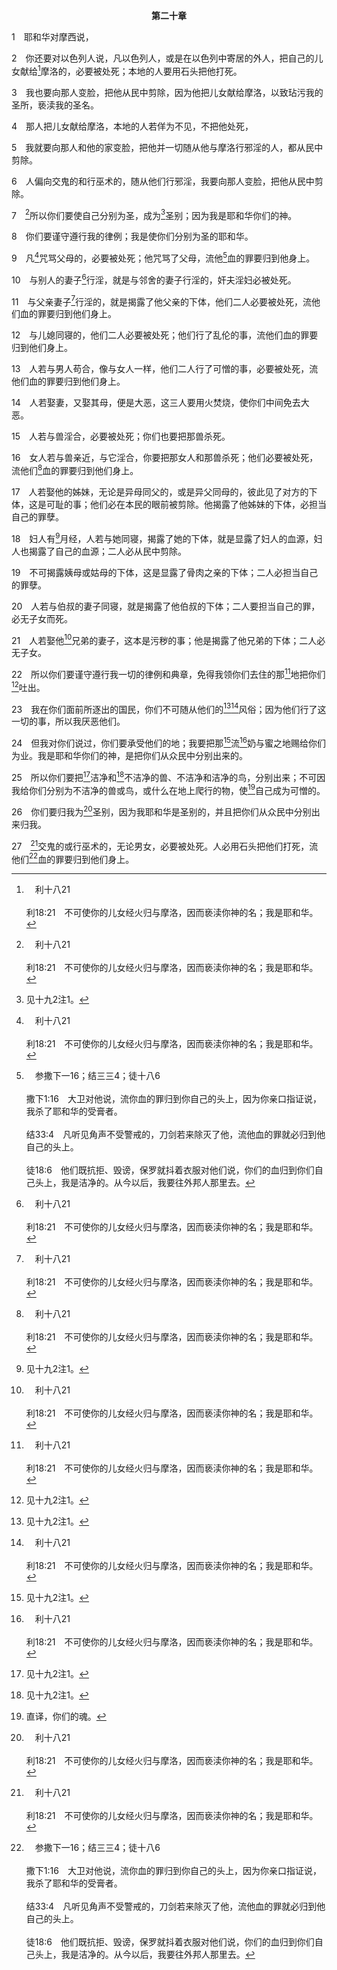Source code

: <p style="text-align:center;font-weight:bold;">第二十章</p>

1　耶和华对摩西说，

2　你还要对以色列人说，凡以色列人，或是在以色列中寄居的外人，把自己的儿女献给[^a]摩洛的，必要被处死；本地的人要用石头把他打死。

[^a]:　利十八21<br><br>利18:21　不可使你的儿女经火归与摩洛，因而亵渎你神的名；我是耶和华。

3　我也要向那人变脸，把他从民中剪除，因为他把儿女献给摩洛，以致玷污我的圣所，亵渎我的圣名。

4　那人把儿女献给摩洛，本地的人若佯为不见，不把他处死，

5　我就要向那人和他的家变脸，把他并一切随从他与摩洛行邪淫的人，都从民中剪除。

6　人偏向交鬼的和行巫术的，随从他们行邪淫，我要向那人变脸，把他从民中剪除。

7　[^a]所以你们要使自己分别为圣，成为[^1]圣别；因为我是耶和华你们的神。

[^1]:见十九2注1。

[^a]:　利十一44；十九2；彼前一16<br><br>利11:44　我是耶和华你们的神；所以你们要使自己分别为圣，成为圣别，因为我是圣别的。你们总不可因地上爬行的物污秽自己。<br><br>利19:2　你要对以色列人全会众说，你们要圣别，因为我耶和华你们的神是圣别的。<br><br>彼前1:16　因为经上记着：“你们要圣别，因为我是圣别的。”

8　你们要谨守遵行我的律例；我是使你们分别为圣的耶和华。

9　凡[^a]咒骂父母的，必要被处死；他咒骂了父母，流他[^b]血的罪要归到他身上。

[^a]:　出二一17；太十五4；可七10；箴二十20<br><br>出21:17　咒骂父母的，必要被处死。<br><br>太15:4　原来神说，“当孝敬父母，”又说，“咒骂父母的，要被处死。”<br><br>可7:10　摩西说，“当孝敬父母，”又说，“咒骂父母的，要被处死。”<br><br>箴20:20　咒骂父母的，他的灯必熄灭在幽暗中。

[^b]:　参撒下一16；结三三4；徒十八6<br><br>撒下1:16　大卫对他说，流你血的罪归到你自己的头上，因为你亲口指证说，我杀了耶和华的受膏者。<br><br>结33:4　凡听见角声不受警戒的，刀剑若来除灭了他，流他血的罪就必归到他自己的头上。<br><br>徒18:6　他们既抗拒、毁谤，保罗就抖着衣服对他们说，你们的血归到你们自己头上，我是洁净的。从今以后，我要往外邦人那里去。

10　与别人的妻子[^a]行淫，就是与邻舍的妻子行淫的，奸夫淫妇必被处死。

[^a]:　利十八20；申二二22；约八4～5<br><br>利18:20　不可与同伴的妻子交合，因而玷污自己。<br><br>申22:22　若发现人与有丈夫的妇人行淫，就要将奸夫淫妇一并治死。这样，你就把那恶从以色列中完全除掉。<br><br>约8:4　就对耶稣说，夫子，这妇人是正在行淫时被拿的。<br><br>约8:5　摩西在律法上吩咐我们，把这样的妇人用石头打死，这样，你怎么说？

11　与父亲妻子[^a]行淫的，就是揭露了他父亲的下体，他们二人必要被处死，流他们血的罪要归到他们身上。

[^a]:　11～21：参利十八6～19<br><br>利18:6　你们什么人都不可亲近骨肉之亲，露他们的下体；我是耶和华。<br><br>利18:7　不可露你母亲的下体，这本是你父亲的下体；她是你的母亲，不可露她的下体。<br><br>利18:8　不可露你父亲妻子的下体，这本是你父亲的下体。<br><br>利18:9　你的姊妹，不拘是异母同父的，或异父同母的，无论是生在家的或生在外的，都不可露她们的下体。<br><br>利18:10　不可露你孙女或外孙女的下体，因为她们的下体就是你自己的下体。<br><br>利18:11　你父亲妻子从你父亲生的女儿本是你的姊妹，不可露她的下体。<br><br>利18:12　不可露你姑母的下体；她是你父亲的骨肉之亲。<br><br>利18:13　不可露你姨母的下体；她是你母亲的骨肉之亲。<br><br>利18:14　不可亲近你伯叔的妻子，这乃是露你伯叔的下体；她是你的伯叔母。<br><br>利18:15　不可露你儿媳的下体；她是你儿子的妻子，不可露她的下体。<br><br>利18:16　不可露你兄弟妻子的下体，这本是你兄弟的下体。<br><br>利18:17　不可露了妇人的下体，又露她女儿的下体，也不可娶她孙女或外孙女，露她的下体；她们是骨肉之亲，这是大恶。<br><br>利18:18　你妻子还活着的时候，不可另娶她的姊妹作对头，露她的下体。<br><br>利18:19　女人在月经不洁净的时候，不可亲近她，露她的下体。

12　与儿媳同寝的，他们二人必要被处死；他们行了乱伦的事，流他们血的罪要归到他们身上。

13　人若与男人苟合，像与女人一样，他们二人行了可憎的事，必要被处死，流他们血的罪要归到他们身上。

14　人若娶妻，又娶其母，便是大恶，这三人要用火焚烧，使你们中间免去大恶。

15　人若与兽淫合，必要被处死；你们也要把那兽杀死。

16　女人若与兽亲近，与它淫合，你要把那女人和那兽杀死；他们必要被处死，流他们[^a]血的罪要归到他们身上。

[^a]:　利二十9<br><br>利20:9　凡咒骂父母的，必要被处死；他咒骂了父母，流他血的罪要归到他身上。

17　人若娶他的姊妹，无论是异母同父的，或是异父同母的，彼此见了对方的下体，这是可耻的事；他们必在本民的眼前被剪除。他揭露了他姊妹的下体，必担当自己的罪孽。

18　妇人有[^1]月经，人若与她同寝，揭露了她的下体，就是显露了妇人的血源，妇人也揭露了自己的血源；二人必从民中剪除。

[^1]:直译，病。

19　不可揭露姨母或姑母的下体，这是显露了骨肉之亲的下体；二人必担当自己的罪孽。

20　人若与伯叔的妻子同寝，就是揭露了他伯叔的下体；二人要担当自己的罪，必无子女而死。

21　人若娶他[^a]兄弟的妻子，这本是污秽的事；他是揭露了他兄弟的下体；二人必无子女。

[^a]:　太十四4；可六18<br><br>太14:4　因为约翰曾对他说，你不可娶这妇人。<br><br>可6:18　约翰曾对希律说，你不可娶你兄弟的妻子。

22　所以你们要谨守遵行我一切的律例和典章，免得我领你们去住的那[^a]地把你们[^1]吐出。

[^1]:见十八25注2。

[^a]:　利十八25；28<br><br>利18:25　因为那地受了玷污，所以我向那地追讨罪孽，那地也吐出其中的居民。<br><br>利18:28　免得你们玷污那地的时候，地就把你们吐出，像吐出在你们以先的国民一样。

23　我在你们面前所逐出的国民，你们不可随从他们的[^1][^a]风俗；因为他们行了这一切的事，所以我厌恶他们。

[^1]:或，律例。

[^a]:　利十八3；30<br><br>利18:3　你们从前住的埃及地，那里的人所作的，你们不可照样作；我要领你们去的迦南地，那里的人所作的，你们也不可照样作，也不可照他们的风俗行。<br><br>利18:30　所以，你们要谨守我所吩咐的，免得你们随从那些可憎的风俗，就是在你们以先的人所行的，以致玷污了自己；我是耶和华你们的神。

24　但我对你们说过，你们要承受他们的地；我要把那[^1]流[^a]奶与蜜之地赐给你们为业。我是耶和华你们的神，是把你们从众民中分别出来的。

[^1]:见申八7注1。

[^a]:　出三8；17；申六3<br><br>出3:8　我下来要救他们脱离埃及人的手，领他们从那地出来，上到美好、宽阔、流奶与蜜之地，就是到迦南人、赫人、亚摩利人、比利洗人、希未人、耶布斯人的地方。<br><br>出3:17　我也说，我要将你们从埃及的困苦中领出来，上到迦南人、赫人、亚摩利人、比利洗人、希未人、耶布斯人之地，就是到流奶与蜜之地。<br><br>申6:3　以色列啊，你要听，要谨守遵行，使你在流奶与蜜之地可以得福，人数极其增多，正如耶和华你列祖的神所应许你的。

25　所以你们要把[^1]洁净和[^1]不洁净的兽、不洁净和洁净的鸟，分别出来；不可因我给你们分别为不洁净的兽或鸟，或什么在地上爬行的物，使[^2]自己成为可憎的。

[^1]:见十一2注1与47注1。

[^2]:直译，你们的魂。

26　你们要归我为[^a]圣别，因为我耶和华是圣别的，并且把你们从众民中分别出来归我。

[^a]:　出十九6；利十一44<br><br>出19:6　你们要归我作祭司的国度，为圣别的国民。这些话你要告诉以色列人。<br><br>利11:44　我是耶和华你们的神；所以你们要使自己分别为圣，成为圣别，因为我是圣别的。你们总不可因地上爬行的物污秽自己。

27　[^a]交鬼的或行巫术的，无论男女，必要被处死。人必用石头把他们打死，流他们[^b]血的罪要归到他们身上。

[^a]:　利十九31；申十八10～12；参出二二18；启九21<br><br>利19:31　不可偏向交鬼的和行巫术的；不可求问他们，以致被他们玷污了；我是耶和华你们的神。<br><br>申18:10　你们中间不可有人使儿女经火，也不可有占卜的、观兆的、用法术的、行邪术的、<br><br>申18:11　念咒的、交鬼的、行巫术的、过阴的；<br><br>申18:12　凡行这些事的，都为耶和华所憎恶；因那些国民行这些可憎恶的事，所以耶和华你的神将他们从你面前赶出。<br><br>出22:18　行邪术的女人，不可容她存活。<br><br>启9:21　又不悔改自己的凶杀、邪术、淫乱或偷窃。

[^b]:　利二十9<br><br>利20:9　凡咒骂父母的，必要被处死；他咒骂了父母，流他血的罪要归到他身上。


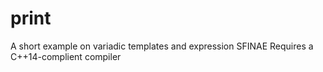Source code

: # print

A short example on variadic templates and expression SFINAE
Requires a C++14-complient compiler
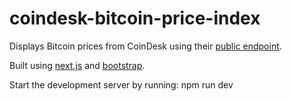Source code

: # coindesk-bitcoin-price-index

Displays Bitcoin prices from CoinDesk using their <a href='https://www.coindesk.com/api'>public endpoint</a>.

Built using <a href='https://github.com/zeit/next.js'>next.js</a> and <a href='https://github.com/twbs/bootstrap'>bootstrap</a>.

Start the development server by running: npm run dev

____________________

* Action item:
Leave the pictures out. Transcribe exactly the lines from the one with "27　[^a]交鬼的或行巫术" through the end of the records.

* Final answer:
27　[^a]交鬼的或行巫术的，无论男女，必要被处死。人必用石头把他们打死，流他们[^b]血的罪要归到他们身上。

[^a]:　利十九31；申十八10～12；参出二二18；启九21<br><br>利19:31　不可偏向交鬼的和行巫术的；不可求问他们，以致被他们玷污了；我是耶和华你们的神。<br><br>申18:10　你们中间不可有人使儿女经火，也不可有占卜的、观兆的、用法术的、行邪术的、<br><br>申18:11　念咒的、交鬼的、行巫术的、过阴的；<br><br>申18:12　凡行这些事的，都为耶和华所憎恶；因那些国民行这些可憎恶的事，所以耶和华你的神将他们从你面前赶出。<br><br>出22:18　行邪术的女人，不可容她存活。<br><br>启9:21　又不悔改自己的凶杀、邪术、淫乱或偷窃。

[^b]:　利二十9<br><br>利20:9　凡咒骂父母的，必要被处死；他咒骂了父母，流他血的罪要归到他身上。


Source code

: # print

A short example on variadic templates and expression SFINAE
Requires a C++14-complient compiler
Source code

: # coindesk-bitcoin-price-index

Displays Bitcoin prices from CoinDesk using their <a href='https://www.coindesk.com/api'>public endpoint</a>.

Built using <a href='https://github.com/zeit/next.js'>next.js</a> and <a href='https://github.com/twbs/bootstrap'>bootstrap</a>.

Start the development server by running: npm run dev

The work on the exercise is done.